#### Source information:
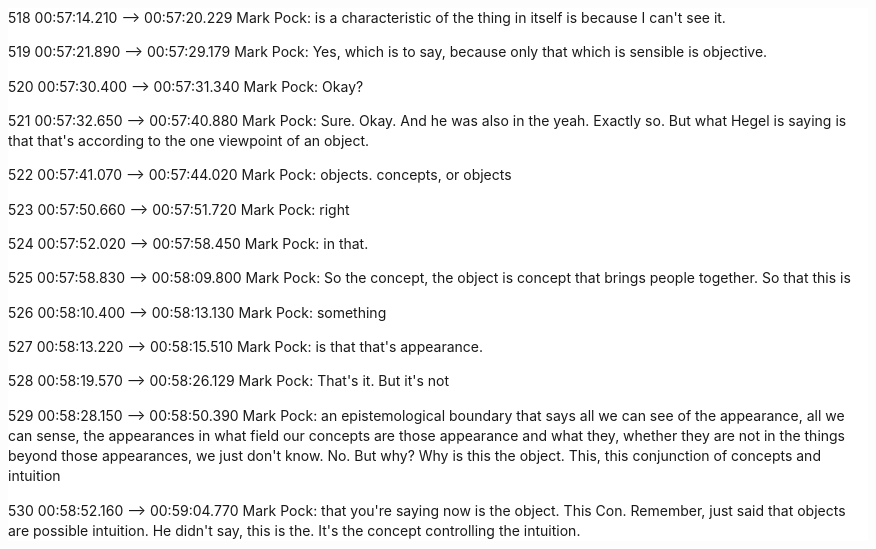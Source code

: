518
00:57:14.210 --> 00:57:20.229
Mark Pock: is a characteristic of the thing in itself is because I can't see it.

519
00:57:21.890 --> 00:57:29.179
Mark Pock: Yes, which is to say, because only that which is sensible is objective.

520
00:57:30.400 --> 00:57:31.340
Mark Pock: Okay?

521
00:57:32.650 --> 00:57:40.880
Mark Pock: Sure. Okay. And he was also in the yeah. Exactly so. But what Hegel is saying is that that's according to the one viewpoint of an object.

522
00:57:41.070 --> 00:57:44.020
Mark Pock: objects. concepts, or objects

523
00:57:50.660 --> 00:57:51.720
Mark Pock: right

524
00:57:52.020 --> 00:57:58.450
Mark Pock: in that.

525
00:57:58.830 --> 00:58:09.800
Mark Pock: So the concept, the object is concept that brings people together. So that this is

526
00:58:10.400 --> 00:58:13.130
Mark Pock: something

527
00:58:13.220 --> 00:58:15.510
Mark Pock: is that that's appearance.

528
00:58:19.570 --> 00:58:26.129
Mark Pock: That's it. But it's not

529
00:58:28.150 --> 00:58:50.390
Mark Pock: an epistemological boundary that says all we can see of the appearance, all we can sense, the appearances in what field our concepts are those appearance and what they, whether they are not in the things beyond those appearances, we just don't know. No. But why? Why is this the object. This, this conjunction of concepts and intuition

530
00:58:52.160 --> 00:59:04.770
Mark Pock: that you're saying now is the object. This Con. Remember, just said that objects are possible intuition. He didn't say, this is the. It's the concept controlling the intuition.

#### What is being asked:
Taking the entries above, write out exactly the lines starting with the line containing "Mark Pock: right" and going on through the line containing "00:58:28.150 --> 00:58:50.390", both included, and nothing else.

#### Written reply:
Mark Pock: right

524
00:57:52.020 --> 00:57:58.450
Mark Pock: in that.

525
00:57:58.830 --> 00:58:09.800
Mark Pock: So the concept, the object is concept that brings people together. So that this is

526
00:58:10.400 --> 00:58:13.130
Mark Pock: something

527
00:58:13.220 --> 00:58:15.510
Mark Pock: is that that's appearance.

528
00:58:19.570 --> 00:58:26.129
Mark Pock: That's it. But it's not

529
00:58:28.150 --> 00:58:50.390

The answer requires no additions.